Of course, jogging and cycling, like exercising in the gym, are good for our health, but sudden changes in activity can cause serious damage. Muscles, tendons and bones – all of them need to adapt to increased activity. If the load is applied evenly, it can cause muscle strain or bone damage – cracks in the bone.
Risk of injury and strain during exercise
Exercise usually should heal the body and reduce the risk of adverse events such as fatigue, trauma and illness. But how do you know if you are overloaded?
It is at this point that we need to consider the concept of load – which greatly determines the results of exercise on your body. The load is affected by many different factors, including: how far you run, how long you engage in yoga, or how intense your activity is in the gym or Zoom training classes.
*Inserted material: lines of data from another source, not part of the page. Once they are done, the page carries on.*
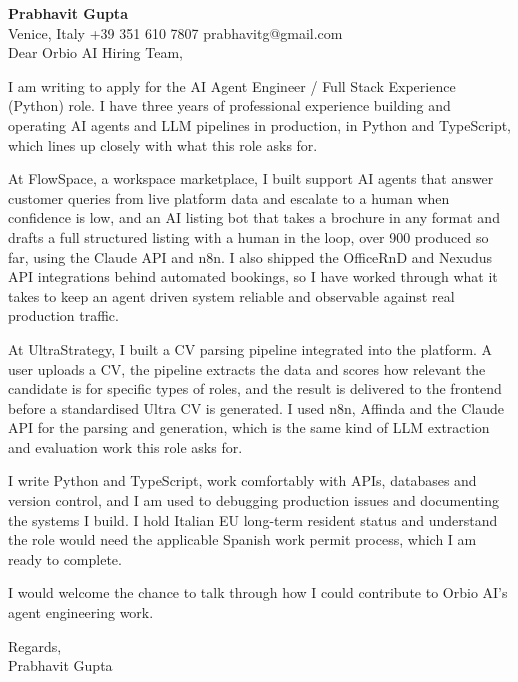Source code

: \documentclass[a4paper,10.5pt]{article}
\begin{document}
\textbf{Prabhavit Gupta}\\
Venice, Italy \textbar{} +39 351 610 7807 \textbar{} prabhavitg@gmail.com\\[10pt]
Dear Orbio AI Hiring Team,

I am writing to apply for the AI Agent Engineer / Full Stack Experience (Python) role. I have three years of professional experience building and operating AI agents and LLM pipelines in production, in Python and TypeScript, which lines up closely with what this role asks for.

At FlowSpace, a workspace marketplace, I built support AI agents that answer customer queries from live platform data and escalate to a human when confidence is low, and an AI listing bot that takes a brochure in any format and drafts a full structured listing with a human in the loop, over 900 produced so far, using the Claude API and n8n. I also shipped the OfficeRnD and Nexudus API integrations behind automated bookings, so I have worked through what it takes to keep an agent driven system reliable and observable against real production traffic.

At UltraStrategy, I built a CV parsing pipeline integrated into the platform. A user uploads a CV, the pipeline extracts the data and scores how relevant the candidate is for specific types of roles, and the result is delivered to the frontend before a standardised Ultra CV is generated. I used n8n, Affinda and the Claude API for the parsing and generation, which is the same kind of LLM extraction and evaluation work this role asks for.

I write Python and TypeScript, work comfortably with APIs, databases and version control, and I am used to debugging production issues and documenting the systems I build. I hold Italian EU long-term resident status and understand the role would need the applicable Spanish work permit process, which I am ready to complete.

I would welcome the chance to talk through how I could contribute to Orbio AI's agent engineering work.

Regards,\\
Prabhavit Gupta
\end{document}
To begin with, it is important to consider the amount of energy that your exercise regimen requires, because the energy in the human body is like money – there is a limited amount. How this energy is expended is decided by the brain.
The tissues and internal organs of our body need a certain amount of energy to maintain vitality, thus in the first place in the priorities, obviously, they are. The rest of the energy can be transferred to different functions only after that: physical activity, mental load, ability to recover, and self-healing.
When energy is misallocated and there are not enough forces left in the body for the ability to recover and self-medicate, a so-called energy loan arises in response to a particularly large amount of demand. The “energy loan” is used for muscle, tendon, heart, blood vessel and brain recovery, self-healing, and other necessary processes.
How to avoid overloading?
As already mentioned, quarantine has given many an excellent opportunity to start exercising regularly and, of course, this is to be appreciated. However, moderation is needed in everything, and even in this case, the generally held opinion that the more you exercise, the better, is not true
To reduce the risk of injury, it is important to constantly monitor and analyze your average daily load. It should be described during the week, and then – compared with the data of the past four weeks.
You should do four to five low-intensity exercises before high-intensity ones. Such a strategy is popular among athletes in various sports. It allows you to “get in shape” soon after your workout, which in turn guarantees that you will be able to exercise regularly and reduce your risk of injury.